Minho ya estaba encargándose de todo en el bosque, donde habían decidido vivir, organizando grupos de búsqueda de comida, un comité de construcción y una cuadrilla de seguridad. Thomas se alegraba, pues ya no quería que la responsabilidad cayera sobre sus hombros. Estaba cansado, física y mentalmente. Esperaba que donde quisiera que se hallaran estuvieran aislados y a salvo mientras el resto del mundo averiguaba cómo lidiar con el Destello, hubiera o no cura. Sabía que el proceso sería largo, duro y desagradable, y tenía la certeza de que no quería formar parte de ello. Estaba harto.

—Hola.

Se volvió y vio a Brenda.

—Hola. ¿Quieres sentarte?

—¡Vaya! Sí, gracias —se dejó caer junto a él—. Me recuerda a las puestas de sol en CRUEL, aunque no brillaban tanto.

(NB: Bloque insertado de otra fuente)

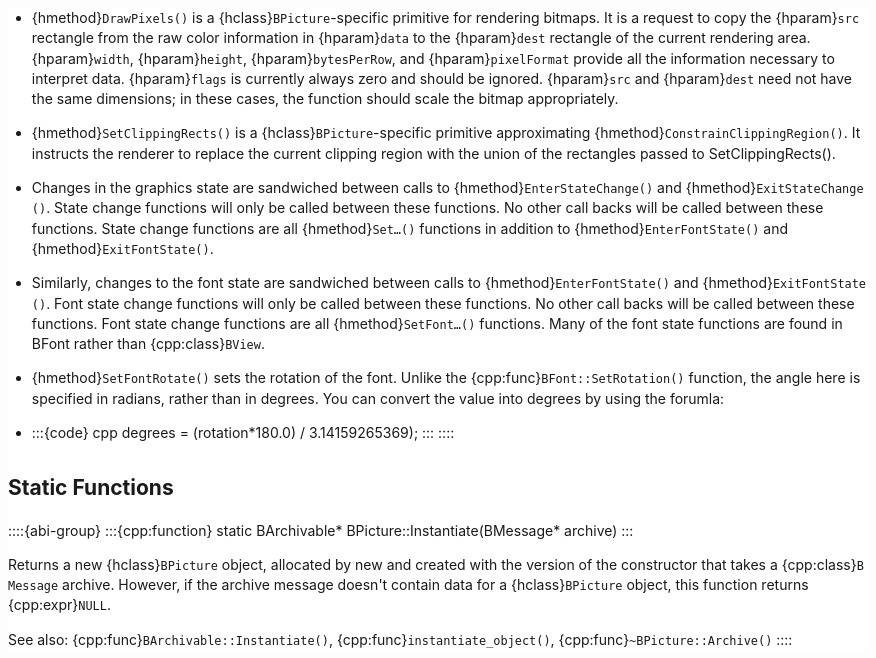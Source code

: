 - {hmethod}`DrawPixels()` is a {hclass}`BPicture`-specific primitive for
  rendering bitmaps. It is a request to copy the {hparam}`src` rectangle
  from the raw color information in {hparam}`data` to the {hparam}`dest`
  rectangle of the current rendering area. {hparam}`width`,
  {hparam}`height`, {hparam}`bytesPerRow`, and {hparam}`pixelFormat`
  provide all the information necessary to interpret data. {hparam}`flags`
  is currently always zero and should be ignored. {hparam}`src` and
  {hparam}`dest` need not have the same dimensions; in these cases, the
  function should scale the bitmap appropriately.

- {hmethod}`SetClippingRects()` is a {hclass}`BPicture`-specific primitive
  approximating {hmethod}`ConstrainClippingRegion()`. It instructs the
  renderer to replace the current clipping region with the union of the
  rectangles passed to SetClippingRects().

- Changes in the graphics state are sandwiched between calls to
  {hmethod}`EnterStateChange()` and {hmethod}`ExitStateChange()`. State
  change functions will only be called between these functions. No other
  call backs will be called between these functions. State change functions
  are all {hmethod}`Set…()` functions in addition to
  {hmethod}`EnterFontState()` and {hmethod}`ExitFontState()`.

- Similarly, changes to the font state are sandwiched between calls to
  {hmethod}`EnterFontState()` and {hmethod}`ExitFontState()`. Font state
  change functions will only be called between these functions. No other
  call backs will be called between these functions. Font state change
  functions are all {hmethod}`SetFont…()` functions. Many of the font state
  functions are found in BFont rather than {cpp:class}`BView`.

- {hmethod}`SetFontRotate()` sets the rotation of the font. Unlike the
  {cpp:func}`BFont::SetRotation()` function, the angle here is specified in
  radians, rather than in degrees. You can convert the value into degrees
  by using the forumla:

- :::{code} cpp
  degrees = (rotation*180.0) / 3.14159265369);
  :::
::::

## Static Functions

::::{abi-group}
:::{cpp:function} static BArchivable* BPicture::Instantiate(BMessage* archive)
:::

Returns a new {hclass}`BPicture` object, allocated by new and created with
the version of the constructor that takes a {cpp:class}`BMessage` archive.
However, if the archive message doesn't contain data for a
{hclass}`BPicture` object, this function returns {cpp:expr}`NULL`.

See also: {cpp:func}`BArchivable::Instantiate()`,
{cpp:func}`instantiate_object()`, {cpp:func}`~BPicture::Archive()`
::::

—Eso mismo podrías decirlo sobre muchas cosas.

Sintió otro torrente de emociones cuando los rostros de Chuck, Newt y Teresa desfilaron por su mente.

Transcurrieron varios minutos en silencio mientras contemplaban cómo desaparecía la luz del día, y el cielo y el agua pasaban del naranja al rosa y luego, al púrpura, que derivó en un azul oscuro.

—¿Qué piensa esa cabecita tuya? —preguntó Brenda.

—Absolutamente nada; voy a dejar de pensar un rato.

Y lo decía en serio. Por primera vez en su vida, era libre y estaba a salvo, todo un logro sólo equiparable al alto precio que había implicado.

Entonces Thomas hizo lo único que se le ocurrió: extendió el brazo y cogió a Brenda de la mano. Ella se la apretó.

—Somos unos doscientos y todos inmunes. Será un buen comienzo.

Thomas la estudió con la mirada, suspicaz por lo segura que sonaba, como si supiera algo que él desconocía.

—¿Qué significa eso?

Ella se inclinó y le besó en la mejilla y luego, en los labios.

—Nada. Nada de nada.

Thomas expulsó todo pensamiento de su mente y la acercó mientras el último rastro de luz solar se perdía en el horizonte.